DATASET EXCERPTS section start

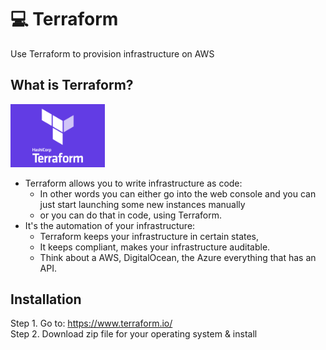 # :computer: Terraform
Use Terraform to provision infrastructure on AWS

## What is Terraform?
<img src="src/assets/img/terraform.png" width="30%"/><br>
- Terraform allows you to write infrastructure as code:
  - In other words you can either go into the web console and you can just start launching some new instances manually
  - or you can do that in code, using Terraform.
- It's the automation of your infrastructure:
  - Terraform keeps your infrastructure in certain states,
  - It keeps compliant, makes your infrastructure auditable.
  - Think about a AWS, DigitalOcean, the Azure everything that has an API.
 
 ## Installation  
  Step 1. Go to: https://www.terraform.io/ <br>
  Step 2. Download zip file for your operating system & install

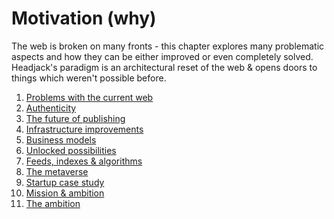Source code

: # Motivation (why)

The web is broken on many fronts - this chapter explores many problematic aspects and how they can be either improved or even completely solved. Headjack's paradigm is an architectural reset of the web & opens doors to things which weren't possible before.

1. [Problems with the current web](problems_with_the_web.md)
1. [Authenticity](authenticity.md)
1. [The future of publishing](publishing.md)
1. [Infrastructure improvements](infrastructure.md)
1. [Business models](business_models.md)
1. [Unlocked possibilities](possibilities.md)
1. [Feeds, indexes & algorithms](indexes_indexes_algorithms.md)
1. [The metaverse](metaverse.md)
1. [Startup case study](startup_case_study.md)
1. [Mission & ambition](mission_ambition.md)
1. [The ambition](ambition.md)

<!--

- the [Semantic Web](https://en.wikipedia.org/wiki/Semantic_Web) (the OG "Web3")

    reinventing the semantic web
    https://en.wikipedia.org/wiki/RDFa

    linking data is easier under a common global namespace
    https://en.wikipedia.org/wiki/Linked_data

    facilitate the creation of [hyperdata](https://en.wikipedia.org/wiki/Hyperdata)
    - knowledge graph

- notifications




Markets, markets everywhere!
algorithmic transparency & choice
https://www.ribbonfarm.com/2019/02/28/markets-are-eating-the-world/



- the global [Git](https://en.wikipedia.org/wiki/Git).
- git & source code
    https://twitter.com/GeorgeSorosh/status/1556901176225980421

    https://webcache.googleusercontent.com/search?q=cache:4vqWF4-gcccJ:https://github.com/tornadocash/tornado-cli&cd=12&hl=en&ct=clnk&gl=us




- the ledger of record - science
    peer review & citations can be encoded with tags/messages

    How does crypto realign science with reproducibility?
    https://twitter.com/manveerbasra_/status/1555405612506157056

    Composable science is reproducible science.
    https://twitter.com/balajis/status/1555458319070167040

    the digital part of scientific papers can be replicatable locally

    digital chain of custody for papers & science

    science should be like open source - replicated & verified many times like code is compiled & ran

    Laws should be referable and commentable. They should be written in public & made available in the same way as open source code is

    https://twitter.com/balajis/status/1557247912874086400
    https://twitter.com/bensprecher/status/1557351733382225920

    on-chain papers
    https://twitter.com/balajis/status/1556579944754384897

-->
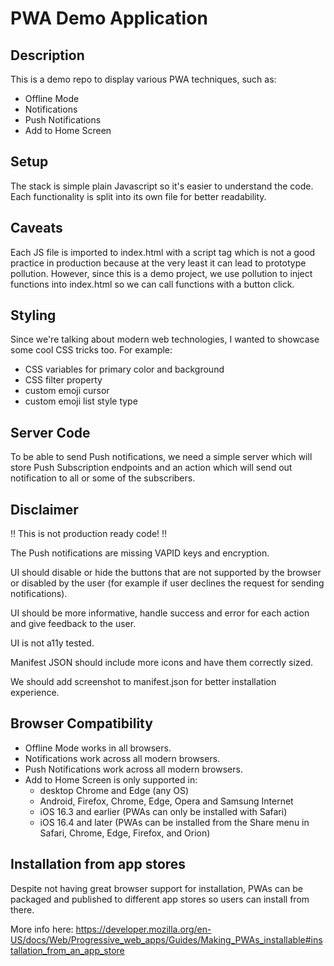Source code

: # PWA Demo Application

## Description

This is a demo repo to display various PWA techniques, such as:

- Offline Mode
- Notifications
- Push Notifications
- Add to Home Screen

## Setup

The stack is simple plain Javascript so it's easier to understand the code.
Each functionality is split into its own file for better readability.

## Caveats

Each JS file is imported to index.html with a script tag which is not a good
practice in production because at the very least it can lead to prototype
pollution. However, since this is a demo project, we use pollution to inject
functions into index.html so we can call functions with a button click.

## Styling

Since we're talking about modern web technologies, I wanted to showcase some
cool CSS tricks too. For example:

- CSS variables for primary color and background
- CSS filter property
- custom emoji cursor
- custom emoji list style type

## Server Code

To be able to send Push notifications, we need a simple server which will store
Push Subscription endpoints and an action which will send out notification to
all or some of the subscribers.

## Disclaimer

‼️ This is not production ready code! ‼️

The Push notifications are missing VAPID keys and encryption.

UI should disable or hide the buttons that are not supported by the browser or
disabled by the user (for example if user declines the request for sending
notifications).

UI should be more informative, handle success and error for each action and give
feedback to the user.

UI is not a11y tested.

Manifest JSON should include more icons and have them correctly sized.

We should add screenshot to manifest.json for better installation experience.


## Browser Compatibility

- Offline Mode works in all browsers.
- Notifications work across all modern browsers.
- Push Notifications work across all modern browsers.
- Add to Home Screen is only supported in:
  - desktop Chrome and Edge (any OS)
  - Android, Firefox, Chrome, Edge, Opera and Samsung Internet
  - iOS 16.3 and earlier (PWAs can only be installed with Safari)
  - iOS 16.4 and later (PWAs can be installed from the Share menu in Safari, Chrome, Edge, Firefox, and Orion)

## Installation from app stores

Despite not having great browser support for installation, PWAs can be packaged
and published to different app stores so users can install from there.

More info here: https://developer.mozilla.org/en-US/docs/Web/Progressive_web_apps/Guides/Making_PWAs_installable#installation_from_an_app_store


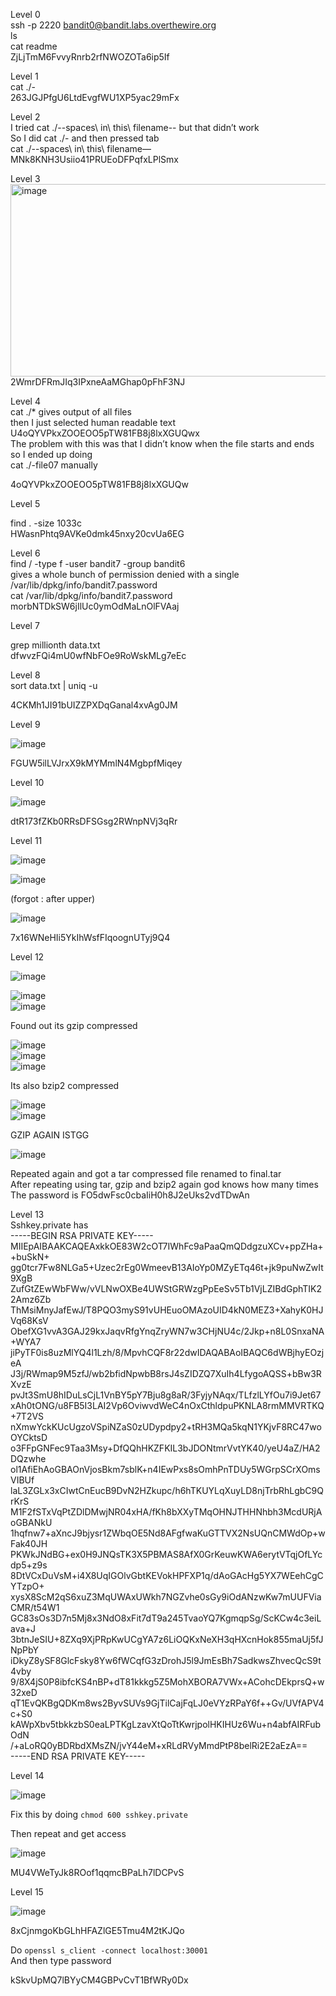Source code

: Level 0  
ssh -p 2220 bandit0@bandit.labs.overthewire.org  
ls  
cat readme  
ZjLjTmM6FvvyRnrb2rfNWOZOTa6ip5If  

Level 1  
cat ./-  
263JGJPfgU6LtdEvgfWU1XP5yac29mFx  

Level 2  
I tried cat ./\-\-spaces\ in\ this\ filename\-\- but that didn’t work  
So I did cat ./- and then pressed tab  
cat ./--spaces\ in\ this\ filename—  
MNk8KNH3Usiio41PRUEoDFPqfxLPlSmx  

Level 3  
<img width="693" height="308" alt="image" src="https://github.com/user-attachments/assets/de736b82-bcc2-4d73-9e1a-d7609b8fd989" />  
2WmrDFRmJIq3IPxneAaMGhap0pFhF3NJ  


Level 4  
cat ./* gives output of all files  
then I just selected human readable text  
U4oQYVPkxZOOEOO5pTW81FB8j8lxXGUQwx  
The problem with this was that I didn’t know when the file starts and ends so I ended up doing  
cat ./-file07 manually  

4oQYVPkxZOOEOO5pTW81FB8j8lxXGUQw  

Level 5  

find . -size 1033c  
HWasnPhtq9AVKe0dmk45nxy20cvUa6EG  

Level 6  
find / -type f -user bandit7 -group bandit6  
gives a whole bunch of permission denied with a single  
/var/lib/dpkg/info/bandit7.password  
cat /var/lib/dpkg/info/bandit7.password  
morbNTDkSW6jIlUc0ymOdMaLnOlFVAaj  

Level 7  

grep millionth data.txt  
dfwvzFQi4mU0wfNbFOe9RoWskMLg7eEc  

Level 8  
sort data.txt | uniq -u  

4CKMh1JI91bUIZZPXDqGanal4xvAg0JM  

Level 9  

![image](https://github.com/user-attachments/assets/677f0032-5494-44f6-9d75-f29fa33d2a81)  

FGUW5ilLVJrxX9kMYMmlN4MgbpfMiqey  

Level 10  

![image](https://github.com/user-attachments/assets/87de86b8-9614-41ba-a6ca-bb033b098371)  

dtR173fZKb0RRsDFSGsg2RWnpNVj3qRr  

Level 11  

![image](https://github.com/user-attachments/assets/e2faf23d-a2fd-4cc7-a84d-f1f7e56c5ad1)  

![image](https://github.com/user-attachments/assets/41ca58ba-2b8b-47c9-9a41-9303e34fe55e)  

(forgot : after upper)  

![image](https://github.com/user-attachments/assets/76188f51-6fd6-4971-b201-880cef24d2f5)  

7x16WNeHIi5YkIhWsfFIqoognUTyj9Q4  

Level 12  

![image](https://github.com/user-attachments/assets/f6951467-910c-4a4b-a1f7-f80f704fc58c)  

![image](https://github.com/user-attachments/assets/c48226d4-5d14-4fb6-89b8-b4444f205e18)  
![image](https://github.com/user-attachments/assets/c0095afc-c0f7-4002-8e8d-d6d0997adfec)  

Found out its gzip compressed  

![image](https://github.com/user-attachments/assets/305b80fc-ba18-4004-8dff-5226717d679d)  
![image](https://github.com/user-attachments/assets/d973a3aa-3a8c-42ff-a392-7c7b39287d79)  
![image](https://github.com/user-attachments/assets/578bb5a4-21cd-494d-aee5-b2e2855f96b6)  

Its also bzip2 compressed  

![image](https://github.com/user-attachments/assets/304fd5e5-dfb8-4c04-a3e1-2f6fe7c66f50)  
![image](https://github.com/user-attachments/assets/e1c868d1-317c-47d1-8fef-8e0f5a86b95f)  

GZIP AGAIN ISTGG  

![image](https://github.com/user-attachments/assets/f9e360a1-175b-4269-9ded-35e024ded154)  

Repeated again and got a tar compressed file renamed to final.tar  
After repeating using tar, gzip and bzip2 again god knows how many times  
The password is FO5dwFsc0cbaIiH0h8J2eUks2vdTDwAn  

Level 13  
Sshkey.private has  
-----BEGIN RSA PRIVATE KEY-----  
MIIEpAIBAAKCAQEAxkkOE83W2cOT7IWhFc9aPaaQmQDdgzuXCv+ppZHa++buSkN+  
gg0tcr7Fw8NLGa5+Uzec2rEg0WmeevB13AIoYp0MZyETq46t+jk9puNwZwIt9XgB  
ZufGtZEwWbFWw/vVLNwOXBe4UWStGRWzgPpEeSv5Tb1VjLZIBdGphTIK22Amz6Zb  
ThMsiMnyJafEwJ/T8PQO3myS91vUHEuoOMAzoUID4kN0MEZ3+XahyK0HJVq68KsV  
ObefXG1vvA3GAJ29kxJaqvRfgYnqZryWN7w3CHjNU4c/2Jkp+n8L0SnxaNA+WYA7  
jiPyTF0is8uzMlYQ4l1Lzh/8/MpvhCQF8r22dwIDAQABAoIBAQC6dWBjhyEOzjeA  
J3j/RWmap9M5zfJ/wb2bfidNpwbB8rsJ4sZIDZQ7XuIh4LfygoAQSS+bBw3RXvzE  
pvJt3SmU8hIDuLsCjL1VnBY5pY7Bju8g8aR/3FyjyNAqx/TLfzlLYfOu7i9Jet67  
xAh0tONG/u8FB5I3LAI2Vp6OviwvdWeC4nOxCthldpuPKNLA8rmMMVRTKQ+7T2VS  
nXmwYckKUcUgzoVSpiNZaS0zUDypdpy2+tRH3MQa5kqN1YKjvF8RC47woOYCktsD  
o3FFpGNFec9Taa3Msy+DfQQhHKZFKIL3bJDONtmrVvtYK40/yeU4aZ/HA2DQzwhe  
ol1AfiEhAoGBAOnVjosBkm7sblK+n4IEwPxs8sOmhPnTDUy5WGrpSCrXOmsVIBUf  
laL3ZGLx3xCIwtCnEucB9DvN2HZkupc/h6hTKUYLqXuyLD8njTrbRhLgbC9QrKrS  
M1F2fSTxVqPtZDlDMwjNR04xHA/fKh8bXXyTMqOHNJTHHNhbh3McdURjAoGBANkU  
1hqfnw7+aXncJ9bjysr1ZWbqOE5Nd8AFgfwaKuGTTVX2NsUQnCMWdOp+wFak40JH  
PKWkJNdBG+ex0H9JNQsTK3X5PBMAS8AfX0GrKeuwKWA6erytVTqjOfLYcdp5+z9s  
8DtVCxDuVsM+i4X8UqIGOlvGbtKEVokHPFXP1q/dAoGAcHg5YX7WEehCgCYTzpO+  
xysX8ScM2qS6xuZ3MqUWAxUWkh7NGZvhe0sGy9iOdANzwKw7mUUFViaCMR/t54W1  
GC83sOs3D7n5Mj8x3NdO8xFit7dT9a245TvaoYQ7KgmqpSg/ScKCw4c3eiLava+J  
3btnJeSIU+8ZXq9XjPRpKwUCgYA7z6LiOQKxNeXH3qHXcnHok855maUj5fJNpPbY  
iDkyZ8ySF8GlcFsky8Yw6fWCqfG3zDrohJ5l9JmEsBh7SadkwsZhvecQcS9t4vby  
9/8X4jS0P8ibfcKS4nBP+dT81kkkg5Z5MohXBORA7VWx+ACohcDEkprsQ+w32xeD  
qT1EvQKBgQDKm8ws2ByvSUVs9GjTilCajFqLJ0eVYzRPaY6f++Gv/UVfAPV4c+S0  
kAWpXbv5tbkkzbS0eaLPTKgLzavXtQoTtKwrjpolHKIHUz6Wu+n4abfAIRFubOdN  
/+aLoRQ0yBDRbdXMsZN/jvY44eM+xRLdRVyMmdPtP8belRi2E2aEzA==  
-----END RSA PRIVATE KEY-----  


Level 14  

![image](https://github.com/user-attachments/assets/39f0e13b-63b5-46c4-9394-124cc4e9e0be)  

Fix this by doing `chmod 600 sshkey.private`  

Then repeat and get access  

![image](https://github.com/user-attachments/assets/9dd62d32-cd3b-42bc-a4af-37c51dee7525)  

MU4VWeTyJk8ROof1qqmcBPaLh7lDCPvS  

Level 15  

![image](https://github.com/user-attachments/assets/dcfae17c-fcc7-4bf5-80b4-b753613701f7)  

8xCjnmgoKbGLhHFAZlGE5Tmu4M2tKJQo  

Do `openssl s_client -connect localhost:30001`  
And then type password  

kSkvUpMQ7lBYyCM4GBPvCvT1BfWRy0Dx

DATASET EXCERPTS section end

* [PROBLEM TO SOLVE]:
Once you find the line with "- knowledge graph" above, print it and every line after it up to and including the line with "Composable science is", exactly as written and nothing else.

* [OUTPUT FOR THIS EXERCISE]:
    - knowledge graph

- notifications




Markets, markets everywhere!
algorithmic transparency & choice
https://www.ribbonfarm.com/2019/02/28/markets-are-eating-the-world/



- the global [Git](https://en.wikipedia.org/wiki/Git).
- git & source code
    https://twitter.com/GeorgeSorosh/status/1556901176225980421

    https://webcache.googleusercontent.com/search?q=cache:4vqWF4-gcccJ:https://github.com/tornadocash/tornado-cli&cd=12&hl=en&ct=clnk&gl=us




- the ledger of record - science
    peer review & citations can be encoded with tags/messages

    How does crypto realign science with reproducibility?
    https://twitter.com/manveerbasra_/status/1555405612506157056

    Composable science is reproducible science.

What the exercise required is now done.